The transmission module 103 outputs a transmission signal of a predetermined frequency to the ultrasonic transducer 21 of the transducer 2 via the switching module 105 under the control of the signal processing module 101. The ultrasonic transducer 21 transmits an ultrasonic wave (transmission wave 3) into the water based on the transmission signal. The ultrasonic transducer 21 receives a reflected wave of the transmitted ultrasonic wave and outputs a reception signal having a magnitude corresponding to the intensity of the reflected wave to the reception module 104 via the switching module 105. The switching module 105 switches transmission and reception of signals to and from the ultrasonic transducer 21.

The reception module 104 generates echo data indicating an echo intensity for each depth based on a reception signal from the ultrasonic transducer 21. Specifically, the reception module 104 generates, as echo data, data in which an elapsed time from a timing at which the ultrasonic wave (transmission wave 3) is transmitted is associated with the intensity of the reflected wave, and outputs the generated echo data to the signal processing module 101. Here, the elapsed time from the timing at which the ultrasonic wave is transmitted corresponds to the depth.

The intensity of the reflected wave attenuates as the depth increases. Therefore, the reception module 104 corrects the intensity of the reflected wave that attenuates according to the elapsed time and outputs the echo data with the corrected intensity to the signal processing module 101 in order to be able to quantitatively handle the echo data regardless of the difference in depth. This correction process may be performed by the signal processing module 101 instead of the reception module 104.
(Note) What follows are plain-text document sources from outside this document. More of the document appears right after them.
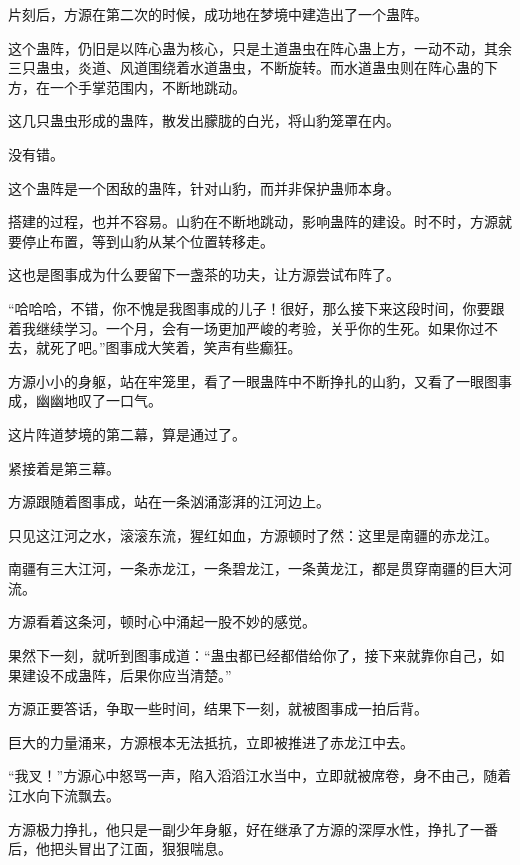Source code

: 
\begin{this_body}



片刻后，方源在第二次的时候，成功地在梦境中建造出了一个蛊阵。

这个蛊阵，仍旧是以阵心蛊为核心，只是土道蛊虫在阵心蛊上方，一动不动，其余三只蛊虫，炎道、风道围绕着水道蛊虫，不断旋转。而水道蛊虫则在阵心蛊的下方，在一个手掌范围内，不断地跳动。

这几只蛊虫形成的蛊阵，散发出朦胧的白光，将山豹笼罩在内。

没有错。

这个蛊阵是一个困敌的蛊阵，针对山豹，而并非保护蛊师本身。

搭建的过程，也并不容易。山豹在不断地跳动，影响蛊阵的建设。时不时，方源就要停止布置，等到山豹从某个位置转移走。

这也是图事成为什么要留下一盏茶的功夫，让方源尝试布阵了。

“哈哈哈，不错，你不愧是我图事成的儿子！很好，那么接下来这段时间，你要跟着我继续学习。一个月，会有一场更加严峻的考验，关乎你的生死。如果你过不去，就死了吧。”图事成大笑着，笑声有些癫狂。

方源小小的身躯，站在牢笼里，看了一眼蛊阵中不断挣扎的山豹，又看了一眼图事成，幽幽地叹了一口气。

这片阵道梦境的第二幕，算是通过了。

紧接着是第三幕。

方源跟随着图事成，站在一条汹涌澎湃的江河边上。

只见这江河之水，滚滚东流，猩红如血，方源顿时了然：这里是南疆的赤龙江。

南疆有三大江河，一条赤龙江，一条碧龙江，一条黄龙江，都是贯穿南疆的巨大河流。

方源看着这条河，顿时心中涌起一股不妙的感觉。

果然下一刻，就听到图事成道：“蛊虫都已经都借给你了，接下来就靠你自己，如果建设不成蛊阵，后果你应当清楚。”

方源正要答话，争取一些时间，结果下一刻，就被图事成一拍后背。

巨大的力量涌来，方源根本无法抵抗，立即被推进了赤龙江中去。

“我叉！”方源心中怒骂一声，陷入滔滔江水当中，立即就被席卷，身不由己，随着江水向下流飘去。

方源极力挣扎，他只是一副少年身躯，好在继承了方源的深厚水性，挣扎了一番后，他把头冒出了江面，狠狠喘息。


\end{this_body}
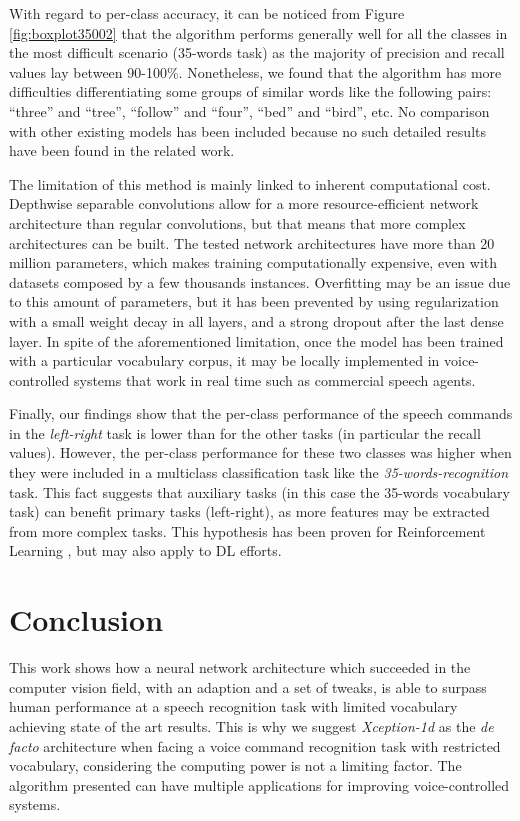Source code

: With regard to per-class accuracy, it can be noticed from Figure \ref{fig:boxplot35002} that the algorithm performs generally well for all the classes in the most difficult scenario (35-words task) as the majority of precision and recall values lay between 90-100\%. Nonetheless, we found that the algorithm has more difficulties differentiating some groups of similar words like the following pairs: ``three'' and ``tree'', ``follow'' and ``four'', ``bed'' and ``bird'', etc. No comparison with other existing models has been included because no such detailed results have been found in the related work.

The limitation of this method is mainly linked to inherent computational cost. Depthwise separable convolutions allow for a more resource-efficient network architecture than regular convolutions, but that means that more complex architectures can be built. The tested network architectures have more than 20 million parameters, which makes training computationally expensive, even with datasets composed by a few thousands instances. Overfitting may be an issue due to this amount of parameters, but it has been prevented by using regularization with a small weight decay in all layers, and a strong dropout after the last dense layer. In spite of the aforementioned limitation, once the model has been trained with a particular vocabulary corpus, it may be locally implemented in voice-controlled systems that work in real time such as commercial speech agents.
  
Finally, our findings show that the per-class performance of the speech commands in the \textit{left-right} task is lower than for the other tasks (in particular the recall values). However, the per-class performance for these two classes was higher when they were included in a multiclass classification task like the \textit{35-words-recognition} task. This fact suggests that auxiliary tasks (in this case the 35-words vocabulary task) can benefit primary tasks (left-right), as more features may be extracted from more complex tasks. This hypothesis has been proven for Reinforcement Learning \cite{Jaderberg2016}, but may also apply to DL efforts.


\section{Conclusion} \label{sec:conclusion}
This work shows how a neural network architecture which succeeded in the computer vision field, with an adaption and a set of tweaks, is able to surpass human performance at a speech recognition task with limited vocabulary achieving state of the art results. This is why we suggest \textit{Xception-1d} as the \textit{de facto} architecture when facing a voice command recognition task with restricted vocabulary,  considering the computing power is not a limiting factor. The algorithm presented can have multiple  applications for improving voice-controlled systems.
The signal processing module 101 includes an arithmetic processing circuit such as a CPU and an integrated circuit such as an FPGA. The memory 102 includes a ROM, a RAM, a hard disk, and the like. The memory 102 stores various programs. These programs include a program that causes the signal processing module 101 (computer) to execute a function of transmitting a transmission wave underwater and a function of processing echo data to generate an image. The memory 102 is used as a work area when the signal processing module 101 performs processing. The signal processing module 101 controls each unit by a program stored in the memory 102. The process of transmitting the transmission wave underwater will be described later with reference to FIG. 8.
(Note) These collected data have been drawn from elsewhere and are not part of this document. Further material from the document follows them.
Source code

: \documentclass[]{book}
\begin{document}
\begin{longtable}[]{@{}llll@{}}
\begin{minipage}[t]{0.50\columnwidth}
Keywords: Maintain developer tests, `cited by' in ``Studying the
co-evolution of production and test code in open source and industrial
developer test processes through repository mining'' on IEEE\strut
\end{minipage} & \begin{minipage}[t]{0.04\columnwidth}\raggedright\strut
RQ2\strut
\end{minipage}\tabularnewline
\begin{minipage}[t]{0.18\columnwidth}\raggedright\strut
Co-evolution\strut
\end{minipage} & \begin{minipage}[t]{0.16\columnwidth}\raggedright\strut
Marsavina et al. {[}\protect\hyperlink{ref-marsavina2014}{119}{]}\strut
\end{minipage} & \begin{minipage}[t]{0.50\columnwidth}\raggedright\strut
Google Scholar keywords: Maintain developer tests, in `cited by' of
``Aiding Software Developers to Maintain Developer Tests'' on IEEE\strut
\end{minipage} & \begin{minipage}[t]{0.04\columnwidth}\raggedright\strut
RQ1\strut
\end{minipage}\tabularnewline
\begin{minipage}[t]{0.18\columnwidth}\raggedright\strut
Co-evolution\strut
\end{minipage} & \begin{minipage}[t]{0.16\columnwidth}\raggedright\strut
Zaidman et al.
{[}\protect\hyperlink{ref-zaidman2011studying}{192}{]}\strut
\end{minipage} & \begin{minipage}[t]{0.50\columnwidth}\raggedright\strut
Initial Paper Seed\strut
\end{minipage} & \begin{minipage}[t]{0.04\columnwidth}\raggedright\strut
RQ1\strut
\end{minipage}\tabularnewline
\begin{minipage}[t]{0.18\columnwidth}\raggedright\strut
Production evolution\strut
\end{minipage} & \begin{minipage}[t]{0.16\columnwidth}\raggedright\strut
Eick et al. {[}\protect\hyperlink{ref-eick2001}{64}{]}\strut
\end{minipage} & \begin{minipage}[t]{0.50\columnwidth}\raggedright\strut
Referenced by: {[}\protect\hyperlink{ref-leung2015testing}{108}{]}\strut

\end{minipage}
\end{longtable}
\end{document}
The input unit 106 includes an input unit such as a mouse or a keyboard, and receives an input from a user. The input unit 106 may be a touch panel integrated with the display unit 107. The display unit 107 includes a display device such as a CRT monitor or a liquid crystal panel, and displays an image generated by the signal processing module 101. As will be described later, an echo image generated based on the echo data is displayed on the display unit 107.

The signal processing module 101 acquires echo data in which a depth and an echo intensity are associated with each other for each transmission (each ping) of an ultrasonic wave (transmission wave 3). The signal processing module 101 generates an echo image based on echo data of 1 frame (a plurality of pings) continuously acquired, and causes the display unit 107 to display the echo image. The echo image may be referred to as an echo diagram. The echo image is an image in which echo intensity is distributed in a coordinate region having two axes of depth and time. In the echo image, coloring or shading is applied to each pixel with a gradation corresponding to the intensity of the reflected wave (echo intensity). A user such as a fisherman can grasp the position and range of the school of fish in the water by referring to the echo image displayed on the display unit 107.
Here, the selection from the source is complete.